Yazar hakkında tek eleştirim, kitapalrın sonucunu kendi ideolojisinin haklı olduğunu belirtmeye bağlaması. Nedir ideolojisi? Sosyalizm ve dine şüpheli yaklaşma… Herkesin düşüncesine saygı duyarım ama bunların konuyla ilgisi neredeyse yok. Aklıma gelen tek çözüm, küçük yaşlardan itibaren çocuklara temkinli ve sorgulayıcı olmayı aile,okul ve medya mecralarında öğretmek.
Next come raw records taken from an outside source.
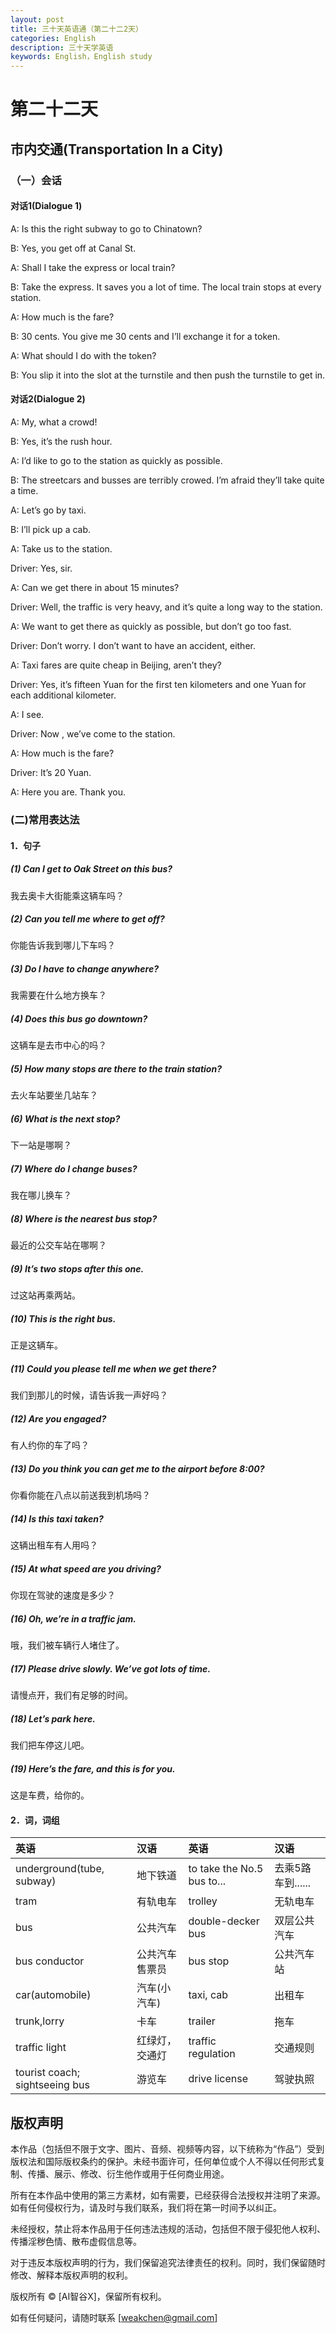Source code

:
```yaml
---
layout: post
title: 三十天英语通（第二十二2天）
categories: English
description: 三十天学英语
keywords: English，English study
---
```


# 第二十二天

## 市内交通(Transportation In a City)

### （一）会话

#### 对话1(Dialogue 1)

A: Is this the right subway to go to Chinatown?

B: Yes, you get off at Canal St.

A: Shall I take the express or local train?

B: Take the express. It saves you a lot of time. The local train stops at every station.

A: How much is the fare?

B: 30 cents. You give me 30 cents and I’ll exchange it for a token.

A: What should I do with the token?

B: You slip it into the slot at the turnstile and then push the turnstile to get in. 

#### 对话2(Dialogue 2)

A: My, what a crowd!

B: Yes, it’s the rush hour.

A: I’d like to go to the station as quickly as possible.

B: The streetcars and busses are terribly crowed. I’m afraid they’ll take quite a time.

A: Let’s go by taxi.

B: I’ll pick up a cab.

A: Take us to the station.

Driver: Yes, sir.

A: Can we get there in about 15 minutes?

Driver: Well, the traffic is very heavy, and it’s quite a long way to the station.

A: We want to get there as quickly as possible, but don’t go too fast.

Driver: Don’t worry. I don’t want to have an accident, either.

A: Taxi fares are quite cheap in Beijing, aren’t they?

Driver: Yes, it’s fifteen Yuan for the first ten kilometers and one Yuan for each additional kilometer.

A: I see.

Driver: Now , we’ve come to the station.

A: How much is the fare?

Driver: It’s 20 Yuan.

A: Here you are. Thank you.

### (二)常用表达法

#### 1．句子

##### (1) Can I get to Oak Street on this bus?

我去奥卡大街能乘这辆车吗？

##### (2) Can you tell me where to get off?

你能告诉我到哪儿下车吗？

##### (3) Do I have to change anywhere?

我需要在什么地方换车？

##### (4) Does this bus go downtown?

这辆车是去市中心的吗？

##### (5) How many stops are there to the train station?

去火车站要坐几站车？

##### (6) What is the next stop?

下一站是哪啊？

##### (7) Where do I change buses?

我在哪儿换车？

##### (8) Where is the nearest bus stop?

最近的公交车站在哪啊？

##### (9) It’s two stops after this one.

过这站再乘两站。

##### (10) This is the right bus.

正是这辆车。

##### (11) Could you please tell me when we get there?

我们到那儿的时候，请告诉我一声好吗？

##### (12) Are you engaged?

有人约你的车了吗？

##### (13) Do you think you can get me to the airport before 8:00?

你看你能在八点以前送我到机场吗？

##### (14) Is this taxi taken?

这辆出租车有人用吗？

##### (15) At what speed are you driving?

你现在驾驶的速度是多少？

##### (16) Oh, we’re in a traffic jam.

哦，我们被车辆行人堵住了。

##### (17) Please drive slowly. We’ve got lots of time.

请慢点开，我们有足够的时间。

##### (18) Let’s park here.

我们把车停这儿吧。

##### (19) Here’s the fare, and this is for you.

这是车费，给你的。

#### 2．词，词组

| 英语 |	汉语 | 英语	| 汉语 |
|:-------|:-------|:------|:-------|
|underground(tube, subway) | 地下铁道 | to take the No.5 bus to... |	去乘5路车到...... |
| tram | 有轨电车 | trolley | 无轨电车 |
| bus	| 公共汽车 |	double-decker bus | 双层公共汽车 |
| bus conductor |	公共汽车售票员 | bus stop | 公共汽车站 |
| car(automobile) |	汽车(小汽车)	| taxi, cab |	出租车 |
| trunk,lorry |	卡车 | trailer | 拖车 |
| traffic light | 红绿灯，交通灯 | traffic regulation | 交通规则 |
| tourist coach; sightseeing bus | 游览车 | drive license | 驾驶执照 |



## 版权声明

本作品（包括但不限于文字、图片、音频、视频等内容，以下统称为“作品”）受到版权法和国际版权条约的保护。未经书面许可，任何单位或个人不得以任何形式复制、传播、展示、修改、衍生他作或用于任何商业用途。

所有在本作品中使用的第三方素材，如有需要，已经获得合法授权并注明了来源。如有任何侵权行为，请及时与我们联系，我们将在第一时间予以纠正。

未经授权，禁止将本作品用于任何违法违规的活动，包括但不限于侵犯他人权利、传播淫秽色情、散布虚假信息等。

对于违反本版权声明的行为，我们保留追究法律责任的权利。同时，我们保留随时修改、解释本版权声明的权利。

版权所有 © [AI智谷X]，保留所有权利。

如有任何疑问，请随时联系 [weakchen@gmail.com]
Not: Çocukken Akasya Durağı ve Arka Sokaklar gibi dizilerde o kadar çok dolandırıcı tiplemesi gördüm ki artık dürüst insanlara bile inanamayan korkak biri oldum. O dizileri kaliteleri yüzünden eleştirsem de şuan yayınlanan yapımlardan daha çok eğittiler beni.

4 Beğeni

Muhtemelen din ve savunucularının sorgulayıcılığı engellediğinden kaynaklanıyor bu durum. Bir de dindar kesime dinci bir izlenim verirsen ve inşallahla maşallah tarzı konuşursan kandırman çok daha kolay.

1 Beğeni

Yaşadıkları gezegene sürgün edilmiş Alterralılar ile yerlileri olan Tevarlıların ortak düşmanı Gaallere karşı mücadelesini anlatan bir kitaptı. Birbirlerine karşı önyargılı, yapı olarak tamamen farklı olan iki toplumun nasıl ortak bir yerde buluşabileceği güzel anlatılmıştı. Konusu bakımından potansiyeli yüksek ama çok kısa olduğu için bir şeyler eksik kaldı benim için. 4/5 :star:

14 Beğeni


Miso Çorbasında - Ryu Murakami

Çok iyi başladı. Müthiş bir gizemle devam etti. Dehşet saçtı. Kan, revan. Sonra tatmin etmekten uzak bir sonla bitti. Kitabın etrafında dönen vaveylayı anlamadım.